New Delhi: Marriage is no license to ‘unleash a brutal beast’, the Karnataka High Court said on Wednesday while declining to quash charges of rape against a man accused of forcing his wife to be a ‘sex slave’.


According to a single-judge bench of Justice M Nagaprasanna, the institution of marriage cannot be utilised to grant any unique male privilege or a permission for unleashing a "brutal beast" on the wife, according to a report by Bar and Bench.


"A brutal act of sexual assault on the wife, against her consent, albeit by the husband, cannot but be termed to be a rape. Such sexual assault by a husband on his wife will have grave consequences on the mental sheet of the wife, it has both psychological and physiological impact on her. Such acts of husbands scar the soul of the wives," the High Court order said.
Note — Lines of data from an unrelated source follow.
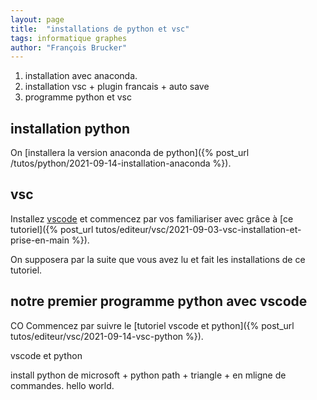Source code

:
 ```yaml
---
layout: page
title:  "installations de python et vsc"
tags: informatique graphes
author: "François Brucker"
---
```



1. installation avec anaconda.
2. installation vsc + plugin francais + auto save
3. programme python et vsc

## installation python

On [installera la version anaconda de python]({% post_url /tutos/python/2021-09-14-installation-anaconda %}).

## vsc

Installez [vscode](https://code.visualstudio.com/) et commencez par vos familiariser avec grâce à [ce tutoriel]({% post_url tutos/editeur/vsc/2021-09-03-vsc-installation-et-prise-en-main %}).

On supposera par la suite que vous avez lu et fait les installations de ce tutoriel.

## notre premier programme python avec vscode

CO
Commencez par suivre le [tutoriel vscode et python]({% post_url tutos/editeur/vsc/2021-09-14-vsc-python %}).

vscode et python

install python de microsoft + python path + triangle + en mligne de commandes.
hello world.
The Karnataka High Court was hearing a case filed by a woman who accused her husband of treating her as a 'sex slave' right from the beginning of their marriage. She also said that her husband forced her to have unnatural sex, even in front of their daughter and termed him 'inhuman'.


"Institution of marriage does not confer, cannot confer and in my considered view, should not be construed to confer, any special male privilege or a license for unleashing of a brutal beast. If it is punishable to a man, it should be punishable to a man albeit, the man being a husband," the Court said.


It is to be noted that after several instances of physical and mental torture to the woman and her child, she registered a complaint against the husband for offences punishable under Sections 506 (punishment for criminal intimidation) 498A (cruelty to wife) 323 (Punishment for voluntarily causing hurt) 377 (Unnatural offences) of the Indian Penal Code (IPC) and Section 10 (aggravated sexual assault) of the Protection of Children from Sexual Offences Act, 2012 (POCSO).


The Special Court framed charges against the petitioner husband for offences punishable under Sections 376 (rape), 498A and 506 of IPC and Section 5(m) and (l) read with Section 6 of the POCSO Act.


Pointing out to exceptions in IPC Section 375, that reads, "Sexual intercourse or sexual acts by a man with his own wife, the wife not being under fifteen years of age, is not rape," the HC said that this inequality of exempting a husband for his acts destroys the soul of the Constitution that is Right to Equality.


While upholding the charge of rape against the husband, the court noted that "A man is a man; an act is an act; rape is a rape, be it performed by a man the "husband" on the woman "wife".